**What the task requires**
Copies of all lines that contain "color" are needed; take them from the data below.
··· Input data
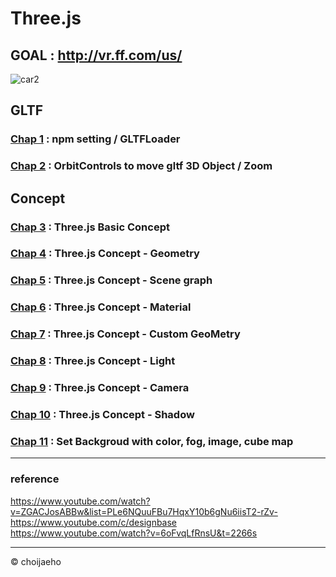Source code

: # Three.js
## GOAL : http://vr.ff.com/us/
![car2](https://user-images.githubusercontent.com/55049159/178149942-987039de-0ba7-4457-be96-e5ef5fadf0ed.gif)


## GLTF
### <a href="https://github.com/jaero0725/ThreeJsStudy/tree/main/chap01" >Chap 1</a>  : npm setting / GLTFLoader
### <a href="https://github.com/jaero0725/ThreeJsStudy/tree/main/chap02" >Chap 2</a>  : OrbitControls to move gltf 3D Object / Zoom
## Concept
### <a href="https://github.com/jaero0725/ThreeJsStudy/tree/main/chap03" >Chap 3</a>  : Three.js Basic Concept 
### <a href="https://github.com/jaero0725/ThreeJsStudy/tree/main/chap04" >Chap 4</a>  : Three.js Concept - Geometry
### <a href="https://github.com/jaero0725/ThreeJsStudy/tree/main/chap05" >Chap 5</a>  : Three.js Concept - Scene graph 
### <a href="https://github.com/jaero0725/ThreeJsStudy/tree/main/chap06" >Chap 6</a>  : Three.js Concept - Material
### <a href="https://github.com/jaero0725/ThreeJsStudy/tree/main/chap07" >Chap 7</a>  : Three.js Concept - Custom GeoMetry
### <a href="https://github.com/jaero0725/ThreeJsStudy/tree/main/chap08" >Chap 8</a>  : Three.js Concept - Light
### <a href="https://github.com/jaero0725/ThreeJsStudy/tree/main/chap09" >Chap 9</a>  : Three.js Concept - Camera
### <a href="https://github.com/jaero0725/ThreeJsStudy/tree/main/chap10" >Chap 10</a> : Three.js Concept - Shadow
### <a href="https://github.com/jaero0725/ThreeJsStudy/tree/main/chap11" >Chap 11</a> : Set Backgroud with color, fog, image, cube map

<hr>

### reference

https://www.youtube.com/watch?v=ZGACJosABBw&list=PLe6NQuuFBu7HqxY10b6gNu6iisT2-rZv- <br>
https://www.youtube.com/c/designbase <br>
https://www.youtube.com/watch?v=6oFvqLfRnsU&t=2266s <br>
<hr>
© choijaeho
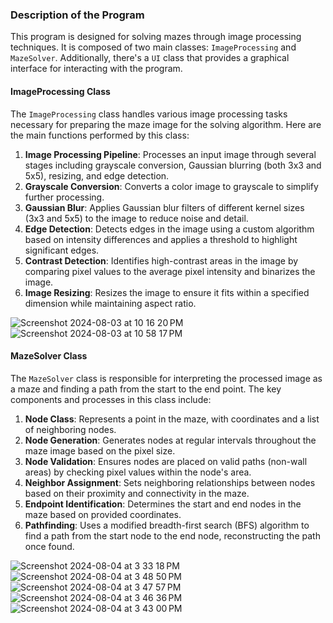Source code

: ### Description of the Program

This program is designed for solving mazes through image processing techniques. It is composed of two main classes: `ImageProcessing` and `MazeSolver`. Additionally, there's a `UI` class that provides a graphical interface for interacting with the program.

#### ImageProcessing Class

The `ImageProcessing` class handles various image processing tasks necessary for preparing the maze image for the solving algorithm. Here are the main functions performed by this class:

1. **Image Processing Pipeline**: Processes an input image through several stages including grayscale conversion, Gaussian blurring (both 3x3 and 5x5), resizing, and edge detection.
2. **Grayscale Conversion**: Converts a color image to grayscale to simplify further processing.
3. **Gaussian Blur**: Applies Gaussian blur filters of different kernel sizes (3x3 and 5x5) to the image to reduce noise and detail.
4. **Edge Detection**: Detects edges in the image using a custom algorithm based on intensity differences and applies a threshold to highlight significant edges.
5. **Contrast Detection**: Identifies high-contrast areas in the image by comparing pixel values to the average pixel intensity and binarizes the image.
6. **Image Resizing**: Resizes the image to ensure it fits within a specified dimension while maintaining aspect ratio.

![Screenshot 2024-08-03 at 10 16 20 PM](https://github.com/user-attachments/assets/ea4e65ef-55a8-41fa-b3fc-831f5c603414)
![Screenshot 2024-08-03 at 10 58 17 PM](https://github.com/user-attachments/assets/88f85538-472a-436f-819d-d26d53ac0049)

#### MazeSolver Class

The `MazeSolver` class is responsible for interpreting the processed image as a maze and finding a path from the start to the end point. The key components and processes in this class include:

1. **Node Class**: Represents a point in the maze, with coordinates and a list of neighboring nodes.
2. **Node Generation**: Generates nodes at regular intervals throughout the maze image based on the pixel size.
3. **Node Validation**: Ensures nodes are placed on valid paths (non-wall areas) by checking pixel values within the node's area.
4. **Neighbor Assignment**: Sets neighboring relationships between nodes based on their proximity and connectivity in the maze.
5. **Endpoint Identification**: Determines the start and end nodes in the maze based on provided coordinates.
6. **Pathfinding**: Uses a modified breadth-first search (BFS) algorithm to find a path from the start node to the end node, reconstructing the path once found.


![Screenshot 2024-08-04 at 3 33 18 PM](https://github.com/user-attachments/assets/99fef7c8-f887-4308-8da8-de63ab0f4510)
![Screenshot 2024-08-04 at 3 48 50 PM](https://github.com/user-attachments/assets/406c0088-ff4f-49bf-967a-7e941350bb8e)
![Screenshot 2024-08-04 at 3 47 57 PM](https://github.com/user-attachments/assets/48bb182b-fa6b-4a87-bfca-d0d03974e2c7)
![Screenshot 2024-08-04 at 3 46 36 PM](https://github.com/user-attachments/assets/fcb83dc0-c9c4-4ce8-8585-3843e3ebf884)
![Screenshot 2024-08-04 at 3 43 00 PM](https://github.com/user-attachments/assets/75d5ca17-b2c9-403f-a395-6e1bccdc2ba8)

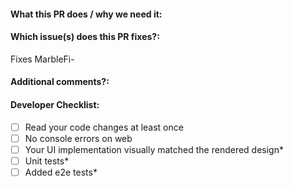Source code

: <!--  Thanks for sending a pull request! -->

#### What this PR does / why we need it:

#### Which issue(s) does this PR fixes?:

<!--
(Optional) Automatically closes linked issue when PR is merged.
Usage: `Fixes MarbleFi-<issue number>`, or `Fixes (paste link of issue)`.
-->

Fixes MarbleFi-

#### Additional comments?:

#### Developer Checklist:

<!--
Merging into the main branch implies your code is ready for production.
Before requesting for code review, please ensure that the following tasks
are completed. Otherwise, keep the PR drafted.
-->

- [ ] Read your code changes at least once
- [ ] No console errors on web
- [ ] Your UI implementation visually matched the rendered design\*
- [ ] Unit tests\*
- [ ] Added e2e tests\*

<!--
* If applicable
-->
······
**Answer to this task**
### <a href="https://github.com/jaero0725/ThreeJsStudy/tree/main/chap11" >Chap 11</a> : Set Backgroud with color, fog, image, cube map
2. **Grayscale Conversion**: Converts a color image to grayscale to simplify further processing.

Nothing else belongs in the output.